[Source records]
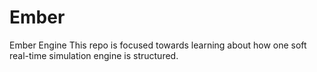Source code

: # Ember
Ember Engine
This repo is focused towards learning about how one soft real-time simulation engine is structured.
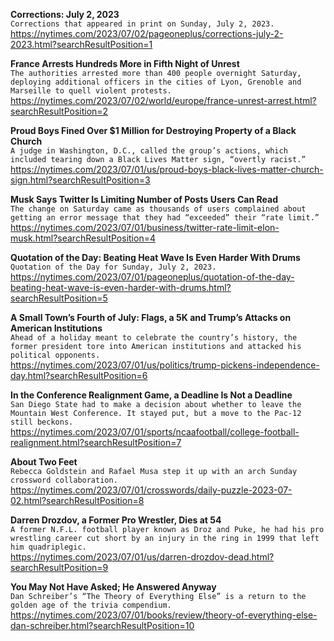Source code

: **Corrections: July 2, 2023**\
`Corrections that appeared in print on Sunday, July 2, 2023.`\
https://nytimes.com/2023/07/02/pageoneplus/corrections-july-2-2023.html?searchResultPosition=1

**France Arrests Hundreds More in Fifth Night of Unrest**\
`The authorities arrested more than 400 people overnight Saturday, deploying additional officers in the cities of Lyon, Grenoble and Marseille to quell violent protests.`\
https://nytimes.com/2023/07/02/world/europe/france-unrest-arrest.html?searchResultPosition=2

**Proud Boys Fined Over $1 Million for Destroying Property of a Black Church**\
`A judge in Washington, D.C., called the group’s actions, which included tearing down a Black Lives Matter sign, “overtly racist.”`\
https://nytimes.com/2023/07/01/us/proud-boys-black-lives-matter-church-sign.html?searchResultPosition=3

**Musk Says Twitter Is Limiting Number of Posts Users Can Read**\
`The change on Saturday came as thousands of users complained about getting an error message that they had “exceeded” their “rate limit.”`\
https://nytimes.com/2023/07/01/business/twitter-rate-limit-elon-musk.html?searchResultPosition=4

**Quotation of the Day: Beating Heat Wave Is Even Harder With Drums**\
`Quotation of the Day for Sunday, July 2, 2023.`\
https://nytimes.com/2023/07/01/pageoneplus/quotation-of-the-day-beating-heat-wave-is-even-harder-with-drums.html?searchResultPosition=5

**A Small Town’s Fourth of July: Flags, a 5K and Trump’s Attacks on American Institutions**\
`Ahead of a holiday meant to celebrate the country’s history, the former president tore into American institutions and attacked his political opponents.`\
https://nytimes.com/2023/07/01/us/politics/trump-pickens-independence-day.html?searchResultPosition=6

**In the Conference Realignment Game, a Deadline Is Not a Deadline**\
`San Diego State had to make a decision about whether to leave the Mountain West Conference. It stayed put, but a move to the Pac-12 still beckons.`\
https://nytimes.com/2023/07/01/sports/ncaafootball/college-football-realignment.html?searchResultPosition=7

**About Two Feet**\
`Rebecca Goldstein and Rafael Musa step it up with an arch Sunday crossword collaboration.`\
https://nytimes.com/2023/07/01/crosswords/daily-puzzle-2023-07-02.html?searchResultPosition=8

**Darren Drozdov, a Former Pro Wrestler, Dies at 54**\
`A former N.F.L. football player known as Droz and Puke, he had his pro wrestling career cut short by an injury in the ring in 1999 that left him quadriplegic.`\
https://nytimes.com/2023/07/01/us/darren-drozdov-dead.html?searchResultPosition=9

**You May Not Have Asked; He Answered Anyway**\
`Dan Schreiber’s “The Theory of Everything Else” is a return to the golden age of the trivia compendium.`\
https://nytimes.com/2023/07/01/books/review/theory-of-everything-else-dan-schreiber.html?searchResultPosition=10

[Action item] Would you retype every record above exactly, leaving out the pictures?

[Answer section]
Source code

: # Ember
Ember Engine
This repo is focused towards learning about how one soft real-time simulation engine is structured.
Source code

: **Corrections: July 2, 2023**\
`Corrections that appeared in print on Sunday, July 2, 2023.`\
https://nytimes.com/2023/07/02/pageoneplus/corrections-july-2-2023.html?searchResultPosition=1

**France Arrests Hundreds More in Fifth Night of Unrest**\
`The authorities arrested more than 400 people overnight Saturday, deploying additional officers in the cities of Lyon, Grenoble and Marseille to quell violent protests.`\
https://nytimes.com/2023/07/02/world/europe/france-unrest-arrest.html?searchResultPosition=2

**Proud Boys Fined Over $1 Million for Destroying Property of a Black Church**\
`A judge in Washington, D.C., called the group’s actions, which included tearing down a Black Lives Matter sign, “overtly racist.”`\
https://nytimes.com/2023/07/01/us/proud-boys-black-lives-matter-church-sign.html?searchResultPosition=3

**Musk Says Twitter Is Limiting Number of Posts Users Can Read**\
`The change on Saturday came as thousands of users complained about getting an error message that they had “exceeded” their “rate limit.”`\
https://nytimes.com/2023/07/01/business/twitter-rate-limit-elon-musk.html?searchResultPosition=4

**Quotation of the Day: Beating Heat Wave Is Even Harder With Drums**\
`Quotation of the Day for Sunday, July 2, 2023.`\
https://nytimes.com/2023/07/01/pageoneplus/quotation-of-the-day-beating-heat-wave-is-even-harder-with-drums.html?searchResultPosition=5

**A Small Town’s Fourth of July: Flags, a 5K and Trump’s Attacks on American Institutions**\
`Ahead of a holiday meant to celebrate the country’s history, the former president tore into American institutions and attacked his political opponents.`\
https://nytimes.com/2023/07/01/us/politics/trump-pickens-independence-day.html?searchResultPosition=6

**In the Conference Realignment Game, a Deadline Is Not a Deadline**\
`San Diego State had to make a decision about whether to leave the Mountain West Conference. It stayed put, but a move to the Pac-12 still beckons.`\
https://nytimes.com/2023/07/01/sports/ncaafootball/college-football-realignment.html?searchResultPosition=7

**About Two Feet**\
`Rebecca Goldstein and Rafael Musa step it up with an arch Sunday crossword collaboration.`\
https://nytimes.com/2023/07/01/crosswords/daily-puzzle-2023-07-02.html?searchResultPosition=8

**Darren Drozdov, a Former Pro Wrestler, Dies at 54**\
`A former N.F.L. football player known as Droz and Puke, he had his pro wrestling career cut short by an injury in the ring in 1999 that left him quadriplegic.`\
https://nytimes.com/2023/07/01/us/darren-drozdov-dead.html?searchResultPosition=9

**You May Not Have Asked; He Answered Anyway**\
`Dan Schreiber’s “The Theory of Everything Else” is a return to the golden age of the trivia compendium.`\
https://nytimes.com/2023/07/01/books/review/theory-of-everything-else-dan-schreiber.html?searchResultPosition=10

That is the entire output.